Au milieu des années 1990, Lotfi Belhassine, patron et fondateur de la compagnie aérienne Air Liberté décide de jeter l’éponge.  Non pas qu’il s’agisse, pour ce franco-tunisien au verbe haut, d’abandonner les affaires. Son renoncement est tout autre. Malgré ses efforts et ceux des communicants qu’il emploie, l’affaire est perdue. Les rédactions parisiennes, pourtant dûment briefées (et régulièrement chapitrées), persistent à l’appeler « Lofti » et d’imprimer ainsi son prénom. Aujourd’hui encore, pour la présentation de l’un de ses livres sur le site internet d’un grand distributeur culturel français, il est question d’un certain « Lofti » [Belhassine] qui, dès son départ de Tunisie, « a tout de suite voulu conquérir la France. »

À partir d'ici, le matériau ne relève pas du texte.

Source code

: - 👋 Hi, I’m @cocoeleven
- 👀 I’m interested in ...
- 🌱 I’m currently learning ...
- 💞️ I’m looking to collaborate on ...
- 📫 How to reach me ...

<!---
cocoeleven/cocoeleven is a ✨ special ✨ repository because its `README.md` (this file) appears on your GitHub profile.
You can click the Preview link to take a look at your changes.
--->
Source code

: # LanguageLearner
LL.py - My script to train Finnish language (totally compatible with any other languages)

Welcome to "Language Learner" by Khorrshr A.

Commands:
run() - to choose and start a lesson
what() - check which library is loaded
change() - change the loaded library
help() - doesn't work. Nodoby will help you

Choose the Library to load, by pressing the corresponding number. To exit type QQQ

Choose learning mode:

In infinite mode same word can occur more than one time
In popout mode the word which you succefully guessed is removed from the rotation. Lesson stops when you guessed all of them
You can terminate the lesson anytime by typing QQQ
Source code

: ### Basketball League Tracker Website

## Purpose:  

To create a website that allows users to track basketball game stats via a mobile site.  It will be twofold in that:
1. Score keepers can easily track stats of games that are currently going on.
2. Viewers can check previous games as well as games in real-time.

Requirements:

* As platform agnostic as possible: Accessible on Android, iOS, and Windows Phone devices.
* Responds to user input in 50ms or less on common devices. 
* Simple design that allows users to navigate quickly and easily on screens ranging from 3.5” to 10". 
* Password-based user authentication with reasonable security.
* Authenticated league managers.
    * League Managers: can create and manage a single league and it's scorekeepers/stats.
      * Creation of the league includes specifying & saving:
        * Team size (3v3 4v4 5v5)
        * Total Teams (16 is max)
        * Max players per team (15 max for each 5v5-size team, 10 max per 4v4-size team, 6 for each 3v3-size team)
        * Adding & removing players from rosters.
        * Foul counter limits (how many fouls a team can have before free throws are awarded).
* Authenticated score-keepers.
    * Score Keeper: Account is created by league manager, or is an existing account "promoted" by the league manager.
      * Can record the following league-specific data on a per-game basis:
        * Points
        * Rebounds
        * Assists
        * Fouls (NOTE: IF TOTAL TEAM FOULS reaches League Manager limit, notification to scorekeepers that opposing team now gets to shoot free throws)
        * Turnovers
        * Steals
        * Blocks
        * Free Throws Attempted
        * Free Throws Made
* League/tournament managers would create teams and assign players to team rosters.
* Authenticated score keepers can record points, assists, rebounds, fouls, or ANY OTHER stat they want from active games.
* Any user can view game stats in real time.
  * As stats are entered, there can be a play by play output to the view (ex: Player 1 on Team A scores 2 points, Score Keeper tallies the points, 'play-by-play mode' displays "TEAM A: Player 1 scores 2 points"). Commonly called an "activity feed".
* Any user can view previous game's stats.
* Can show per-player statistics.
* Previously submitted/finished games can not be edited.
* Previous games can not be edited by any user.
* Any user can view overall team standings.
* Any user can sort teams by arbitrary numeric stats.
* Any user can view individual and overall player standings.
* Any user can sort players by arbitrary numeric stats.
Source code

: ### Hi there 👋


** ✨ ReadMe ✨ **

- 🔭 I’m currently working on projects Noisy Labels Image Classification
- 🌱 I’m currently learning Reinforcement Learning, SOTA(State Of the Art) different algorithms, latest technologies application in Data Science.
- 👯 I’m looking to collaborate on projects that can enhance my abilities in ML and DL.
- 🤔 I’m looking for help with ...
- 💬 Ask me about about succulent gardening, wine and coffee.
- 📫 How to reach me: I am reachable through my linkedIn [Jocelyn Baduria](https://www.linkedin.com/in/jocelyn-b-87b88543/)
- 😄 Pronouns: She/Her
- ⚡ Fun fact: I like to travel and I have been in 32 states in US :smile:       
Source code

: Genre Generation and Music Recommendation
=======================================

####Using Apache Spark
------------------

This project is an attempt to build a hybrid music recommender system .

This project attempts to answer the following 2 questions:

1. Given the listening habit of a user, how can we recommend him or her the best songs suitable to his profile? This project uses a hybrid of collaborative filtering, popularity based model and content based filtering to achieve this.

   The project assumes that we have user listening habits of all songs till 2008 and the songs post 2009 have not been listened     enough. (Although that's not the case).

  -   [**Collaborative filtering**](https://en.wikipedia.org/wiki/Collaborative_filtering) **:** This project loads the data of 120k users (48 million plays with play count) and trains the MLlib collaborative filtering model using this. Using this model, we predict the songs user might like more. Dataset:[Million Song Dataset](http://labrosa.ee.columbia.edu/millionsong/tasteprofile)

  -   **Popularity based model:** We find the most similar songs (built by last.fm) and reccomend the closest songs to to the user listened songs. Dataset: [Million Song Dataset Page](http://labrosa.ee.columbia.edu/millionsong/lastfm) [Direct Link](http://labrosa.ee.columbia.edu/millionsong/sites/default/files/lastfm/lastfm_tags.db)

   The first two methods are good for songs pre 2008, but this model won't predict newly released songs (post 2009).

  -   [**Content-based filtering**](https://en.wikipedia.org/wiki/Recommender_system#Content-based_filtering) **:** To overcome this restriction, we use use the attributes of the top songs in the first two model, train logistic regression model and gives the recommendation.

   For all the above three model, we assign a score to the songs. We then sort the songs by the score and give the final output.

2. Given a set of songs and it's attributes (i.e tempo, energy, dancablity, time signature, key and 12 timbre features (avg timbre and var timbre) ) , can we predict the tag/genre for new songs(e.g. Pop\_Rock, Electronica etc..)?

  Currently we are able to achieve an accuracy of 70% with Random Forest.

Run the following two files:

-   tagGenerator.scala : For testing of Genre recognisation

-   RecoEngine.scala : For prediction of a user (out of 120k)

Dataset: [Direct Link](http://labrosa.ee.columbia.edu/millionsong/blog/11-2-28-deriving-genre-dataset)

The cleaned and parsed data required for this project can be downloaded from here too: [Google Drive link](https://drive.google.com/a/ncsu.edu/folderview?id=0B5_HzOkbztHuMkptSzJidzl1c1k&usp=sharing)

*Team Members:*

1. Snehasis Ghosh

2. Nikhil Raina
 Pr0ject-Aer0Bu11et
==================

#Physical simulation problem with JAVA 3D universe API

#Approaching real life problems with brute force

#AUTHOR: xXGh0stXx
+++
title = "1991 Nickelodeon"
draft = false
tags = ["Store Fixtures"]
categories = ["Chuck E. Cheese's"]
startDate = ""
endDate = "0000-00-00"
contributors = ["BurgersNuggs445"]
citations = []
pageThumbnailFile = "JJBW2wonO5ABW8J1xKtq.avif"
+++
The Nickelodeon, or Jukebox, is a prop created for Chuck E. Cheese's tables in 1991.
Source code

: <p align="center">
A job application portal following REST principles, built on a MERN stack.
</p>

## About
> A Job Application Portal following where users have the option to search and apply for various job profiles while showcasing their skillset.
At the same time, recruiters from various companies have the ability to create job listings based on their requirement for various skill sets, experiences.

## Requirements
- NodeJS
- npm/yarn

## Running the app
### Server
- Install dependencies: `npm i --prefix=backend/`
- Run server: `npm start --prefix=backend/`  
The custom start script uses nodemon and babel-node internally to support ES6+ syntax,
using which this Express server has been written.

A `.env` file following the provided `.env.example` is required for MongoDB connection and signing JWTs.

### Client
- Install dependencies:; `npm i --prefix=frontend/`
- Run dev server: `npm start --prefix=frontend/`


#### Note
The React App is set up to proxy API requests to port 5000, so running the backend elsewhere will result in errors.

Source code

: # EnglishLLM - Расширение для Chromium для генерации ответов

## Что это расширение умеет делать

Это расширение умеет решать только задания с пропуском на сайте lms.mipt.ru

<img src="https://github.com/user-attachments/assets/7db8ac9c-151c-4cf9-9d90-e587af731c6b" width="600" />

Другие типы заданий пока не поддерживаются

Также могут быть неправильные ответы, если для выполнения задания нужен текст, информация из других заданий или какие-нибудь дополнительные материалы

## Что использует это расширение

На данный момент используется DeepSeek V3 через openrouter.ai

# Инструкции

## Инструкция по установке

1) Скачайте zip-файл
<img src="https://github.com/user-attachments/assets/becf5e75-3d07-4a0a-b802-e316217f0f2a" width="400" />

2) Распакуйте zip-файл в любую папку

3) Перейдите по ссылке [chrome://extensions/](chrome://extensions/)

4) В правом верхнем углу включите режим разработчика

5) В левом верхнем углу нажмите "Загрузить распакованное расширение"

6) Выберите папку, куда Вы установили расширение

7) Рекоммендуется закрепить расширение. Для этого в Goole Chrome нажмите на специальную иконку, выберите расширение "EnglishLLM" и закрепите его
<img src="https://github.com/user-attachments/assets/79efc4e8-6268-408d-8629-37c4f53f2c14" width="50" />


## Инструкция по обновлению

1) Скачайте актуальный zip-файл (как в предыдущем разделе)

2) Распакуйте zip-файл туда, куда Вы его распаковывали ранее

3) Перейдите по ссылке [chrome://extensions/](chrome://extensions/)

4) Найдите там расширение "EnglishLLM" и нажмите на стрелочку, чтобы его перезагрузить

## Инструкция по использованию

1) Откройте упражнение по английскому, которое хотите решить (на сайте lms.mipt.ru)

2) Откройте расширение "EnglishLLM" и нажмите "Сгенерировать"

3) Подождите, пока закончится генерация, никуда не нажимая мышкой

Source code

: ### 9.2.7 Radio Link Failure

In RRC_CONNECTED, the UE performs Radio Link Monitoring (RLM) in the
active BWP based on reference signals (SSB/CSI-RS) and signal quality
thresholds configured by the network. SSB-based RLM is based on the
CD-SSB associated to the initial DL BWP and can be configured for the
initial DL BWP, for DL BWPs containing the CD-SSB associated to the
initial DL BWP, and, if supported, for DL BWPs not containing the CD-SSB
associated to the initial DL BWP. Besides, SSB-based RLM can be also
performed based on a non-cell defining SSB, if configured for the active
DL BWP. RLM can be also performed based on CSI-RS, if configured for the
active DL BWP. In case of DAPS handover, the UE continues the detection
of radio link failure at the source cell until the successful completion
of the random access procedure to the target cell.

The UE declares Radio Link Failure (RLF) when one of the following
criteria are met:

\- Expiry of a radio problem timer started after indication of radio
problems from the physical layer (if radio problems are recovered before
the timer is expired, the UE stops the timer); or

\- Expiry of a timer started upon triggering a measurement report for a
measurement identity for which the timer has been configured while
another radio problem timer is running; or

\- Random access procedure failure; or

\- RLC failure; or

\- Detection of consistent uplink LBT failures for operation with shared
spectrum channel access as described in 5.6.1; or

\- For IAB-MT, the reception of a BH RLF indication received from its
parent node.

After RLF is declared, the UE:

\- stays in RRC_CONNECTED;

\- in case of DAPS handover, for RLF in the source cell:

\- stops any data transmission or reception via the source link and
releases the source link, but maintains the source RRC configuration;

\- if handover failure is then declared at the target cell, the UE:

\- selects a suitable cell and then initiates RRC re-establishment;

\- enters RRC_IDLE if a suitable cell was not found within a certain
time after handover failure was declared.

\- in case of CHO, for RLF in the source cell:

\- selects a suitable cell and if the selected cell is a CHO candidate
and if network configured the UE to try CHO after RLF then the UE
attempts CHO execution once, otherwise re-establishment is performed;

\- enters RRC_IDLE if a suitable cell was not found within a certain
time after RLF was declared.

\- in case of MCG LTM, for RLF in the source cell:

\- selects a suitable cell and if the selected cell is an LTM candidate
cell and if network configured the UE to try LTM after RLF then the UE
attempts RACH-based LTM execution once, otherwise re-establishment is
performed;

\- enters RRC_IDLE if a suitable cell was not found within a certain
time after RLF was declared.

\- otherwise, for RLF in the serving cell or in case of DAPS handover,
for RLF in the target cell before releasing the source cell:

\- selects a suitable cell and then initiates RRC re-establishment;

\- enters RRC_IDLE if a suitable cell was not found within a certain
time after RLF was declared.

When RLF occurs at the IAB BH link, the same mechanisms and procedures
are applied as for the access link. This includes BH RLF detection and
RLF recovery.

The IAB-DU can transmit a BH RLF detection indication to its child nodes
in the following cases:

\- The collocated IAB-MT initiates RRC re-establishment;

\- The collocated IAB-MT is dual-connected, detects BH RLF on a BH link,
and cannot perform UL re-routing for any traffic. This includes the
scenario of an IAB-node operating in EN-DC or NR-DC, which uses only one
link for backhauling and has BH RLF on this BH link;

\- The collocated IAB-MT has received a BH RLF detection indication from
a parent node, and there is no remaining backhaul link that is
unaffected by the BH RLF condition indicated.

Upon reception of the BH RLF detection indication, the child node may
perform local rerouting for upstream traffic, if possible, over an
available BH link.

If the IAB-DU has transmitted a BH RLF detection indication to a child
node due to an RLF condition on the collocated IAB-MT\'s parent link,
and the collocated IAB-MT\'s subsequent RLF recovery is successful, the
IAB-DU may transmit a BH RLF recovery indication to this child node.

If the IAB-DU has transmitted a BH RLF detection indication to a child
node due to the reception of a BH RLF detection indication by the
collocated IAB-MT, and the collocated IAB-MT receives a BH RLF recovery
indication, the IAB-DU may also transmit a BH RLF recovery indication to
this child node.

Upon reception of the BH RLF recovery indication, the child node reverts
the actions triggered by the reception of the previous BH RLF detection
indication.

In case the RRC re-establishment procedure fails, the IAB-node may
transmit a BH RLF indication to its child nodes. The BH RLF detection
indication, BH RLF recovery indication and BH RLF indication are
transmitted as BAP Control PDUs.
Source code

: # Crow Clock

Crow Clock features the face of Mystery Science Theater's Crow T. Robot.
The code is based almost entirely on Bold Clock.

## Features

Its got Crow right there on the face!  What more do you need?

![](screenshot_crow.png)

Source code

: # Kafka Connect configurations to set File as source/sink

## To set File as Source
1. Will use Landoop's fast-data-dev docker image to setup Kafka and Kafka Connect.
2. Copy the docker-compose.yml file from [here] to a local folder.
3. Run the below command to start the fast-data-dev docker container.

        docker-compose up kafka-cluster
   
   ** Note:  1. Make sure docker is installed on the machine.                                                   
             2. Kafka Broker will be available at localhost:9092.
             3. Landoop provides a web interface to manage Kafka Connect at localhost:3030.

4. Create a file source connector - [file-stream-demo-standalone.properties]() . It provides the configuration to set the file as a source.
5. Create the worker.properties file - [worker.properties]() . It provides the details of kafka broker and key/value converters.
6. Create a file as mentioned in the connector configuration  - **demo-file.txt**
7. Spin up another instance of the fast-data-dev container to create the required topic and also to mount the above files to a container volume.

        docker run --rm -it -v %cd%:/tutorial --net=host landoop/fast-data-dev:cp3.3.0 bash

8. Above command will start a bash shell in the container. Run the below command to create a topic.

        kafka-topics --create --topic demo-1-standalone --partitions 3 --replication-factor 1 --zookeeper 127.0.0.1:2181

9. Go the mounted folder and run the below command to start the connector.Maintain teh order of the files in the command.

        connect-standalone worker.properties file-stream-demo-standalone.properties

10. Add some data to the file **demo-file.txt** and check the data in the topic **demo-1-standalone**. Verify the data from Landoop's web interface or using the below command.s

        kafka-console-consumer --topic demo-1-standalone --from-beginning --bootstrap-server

Je me souviens d’un confrère parisien, spécialiste du secteur aérien, à qui j’avais fait remarquer que son article, pourtant passé par son rédacteur chef, un éditeur, un secrétaire de rédaction et un correcteur, recelait la fameuse inversion de consonnes. « Oh, Lotfi, c’est compliqué. Loft, lofti…, c’est plus simple. » fut sa réponse agacée. Le mal orthographié, lui, relevait que ce problème ne se posait pour lui qu’en France. Ni en Belgique, ni en Suisse ni au Canada francophone et encore moins dans le monde anglophone où le politiquement correct impose une vigilance totale sur la manière de prononcer les noms « exotiques » et de les retranscrire.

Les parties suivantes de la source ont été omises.